Köy enstitüleri sayesinde Eğitimli, kendini yetiştirmiş, kafası çalışan bir topluluk olma yolundayken, içerideki hainler, dışarıdaki düşmanların çabalarıyla cahil bırakılmıştır.
geçmişteki halleri ile bugünkü halini kıyas edecek olursak tek bir somut gerçeklik ile karşılaşacağız:
geçmişte imkan azdı, emek çoktu
bugün ise emek az, imkan çok.
ve bu emeğin az oluşu sadece teknolojik ilerlemenin olumlu tesirinden mütevelli gelişen bir durum değildir.
aksine olumsuz koşulların da varlığı ile açıklanabilir bu bütün.
ki bu olumsuz koşulların ,bugünkü, en büyüğü ve tehlikelisi ise:
köye ve köylüye olan olumlu bakışın olmaması, ziraat bilgisine -ki sadece bunun ile sınırlı değil- sahip ol(a)mayan köylüler yetişmesidir.
köylüye sorsan ki komünizm nedir diye "tövbe haşa!" diyecek. günah diyecek,haram diyecek.
oysa ki anlatsak ismini kullanmadan komünizmi "aa doğru diyor adam" denecek.
bir ideoloji yayma amacıyla yazmıyorum bu yazıyı. komünizm ile yönetilen ülkelerin sosyal ve ekonomik yapılarını ele alarak konuşuyorum. yani komün yaşamdan bahsetmekteyim. -ki uygulayabilen de pek yok-
halk temel anlamda 3 e ayrılır komünizm de:
-üst sınıf
-burjuvazi
-köylü
konumuz ile alakalı olan köylü sınıfı olduğu için ben onların görevlerinden bahsedeceğim.
köylü ne yapar komünizmde:
tarlasını eker. hasadını yapar. ürününü üretir.
köylü ne yapar türkiye'de:
tarlasını eker. hasadını satar. ürününü satın alır.
köylü ne yapar komünizmde:
hayvanını besler büyütür. yaşlanana kadar sütünden, yaşlanınca etinden, ölünce derisinden faydalanır. üstelik hayvanın yemini de kendi hasadından, bahçelerinden sağlar.
köylü ne yapar türkiye'de:
çoğu hayvancılıktan vazgeçer. hayvanını besleyen büyüten de sütünden faydalanır. başkasına satar geçim sağlar. ve nedense hep geçim derdi çeker bu insanlar. sanarlar ki paranın varlığı onları doyuracak.
türkiye'de köy erkekleri kahvehanelere çekildi. köylü kadınlar evlere çekildi televizyon başında dizi kovalıyor.
köy gençliği bir an önce şehre kaçmak derdinde.
anlayacağınız ' köylü milletin efendisidir' lafı, tarım kredileri artık sadece köylüyü köyünde tutma çabası olabiliyor.
demiyorum ki komünizmin köpeği olun. sadece o gavur deyip göz ardı ettiğiniz insanlar sizden daha köylü gibi yaşıyor. dedeleriniz, nineleriniz gibi yaşıyor. ve de üstelik mutlu yaşıyorlar.
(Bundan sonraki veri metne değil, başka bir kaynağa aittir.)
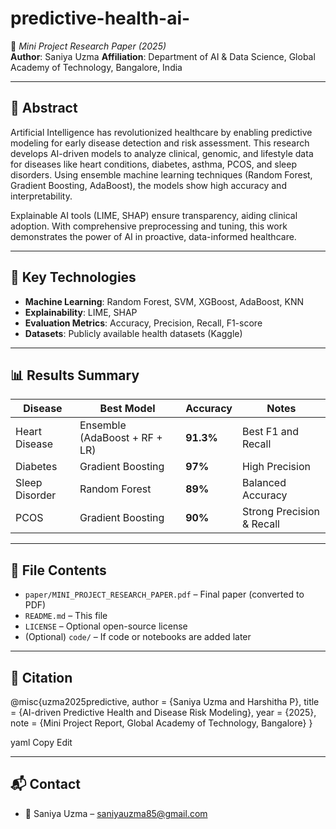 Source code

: # predictive-health-ai-
📄 *Mini Project Research Paper (2025)*  
**Author**: Saniya Uzma 
**Affiliation**: Department of AI & Data Science, Global Academy of Technology, Bangalore, India

---

## 🧠 Abstract

Artificial Intelligence has revolutionized healthcare by enabling predictive modeling for early disease detection and risk assessment. This research develops AI-driven models to analyze clinical, genomic, and lifestyle data for diseases like heart conditions, diabetes, asthma, PCOS, and sleep disorders. Using ensemble machine learning techniques (Random Forest, Gradient Boosting, AdaBoost), the models show high accuracy and interpretability.

Explainable AI tools (LIME, SHAP) ensure transparency, aiding clinical adoption. With comprehensive preprocessing and tuning, this work demonstrates the power of AI in proactive, data-informed healthcare.

---

## 🔬 Key Technologies
- **Machine Learning**: Random Forest, SVM, XGBoost, AdaBoost, KNN
- **Explainability**: LIME, SHAP
- **Evaluation Metrics**: Accuracy, Precision, Recall, F1-score
- **Datasets**: Publicly available health datasets (Kaggle)

---

## 📊 Results Summary

| Disease        | Best Model         | Accuracy | Notes |
|----------------|--------------------|----------|-------|
| Heart Disease  | Ensemble (AdaBoost + RF + LR) | **91.3%** | Best F1 and Recall |
| Diabetes       | Gradient Boosting  | **97%**   | High Precision |
| Sleep Disorder | Random Forest      | **89%**   | Balanced Accuracy |
| PCOS           | Gradient Boosting  | **90%**   | Strong Precision & Recall |

---

## 📎 File Contents

- `paper/MINI_PROJECT_RESEARCH_PAPER.pdf` – Final paper (converted to PDF)
- `README.md` – This file
- `LICENSE` – Optional open-source license
- (Optional) `code/` – If code or notebooks are added later

---

## 🔖 Citation

@misc{uzma2025predictive,
author = {Saniya Uzma and Harshitha P},
title = {AI-driven Predictive Health and Disease Risk Modeling},
year = {2025},
note = {Mini Project Report, Global Academy of Technology, Bangalore}
}

yaml
Copy
Edit

---

## 📬 Contact

- 📧 Saniya Uzma – saniyauzma85@gmail.com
köylü olmak bu demektir. kahvehanede batak oynamak demek değil.
doğal insanlardır. benim bildiğim türk köylüsü, gidip eşeğe niye ters bindin hoca? demez, kahve önünde otururken bak bak geliyo gene amıkodumun delisi der. doğal adamlardır.
kırsal kesimde yaşayan hayvancılıkla ve toprakla geçimini sağlayan, yaşam şartları zor olan vatandaşlarımızdır. efendimizmidir? öyle söylenmiştir fakat ne yazık ki ikinci sınıf vatandaş olarak görülmektedir. köylü vatandaşlarımızı eğitmek, geliştirmek amacıyla kurulan köy enstitüleri kapatılmamış olsaydı köylümüz gerçekten milletin efendisi olacaktı.
müthiş(!) tarım politikaları sayesinde bitmiş olan köylüdür.
adam gibi proje üretilip, üretimin arttırılmasını sağlamak, modern tarım tekniklerini çeşitli eğitim seminerleri düzenleyerek öğretmek varken, mevcut toprakları başkalarına peşkeş çekmeyi, köylünün o başkalarına "amele" olmasını sağlamayı tarım politikası zanneden, üretim maliyetlerinin artışına kayıtsız kalmaktan utanmayan ibibikler var bu ülkede.
kitapları da bilen hükümetler, yöneticileri olsa başlarında bu toprak bilgini köylülerin, kimbilir belki biz de gerçek bir tarım devi bir ülke olabilirdik.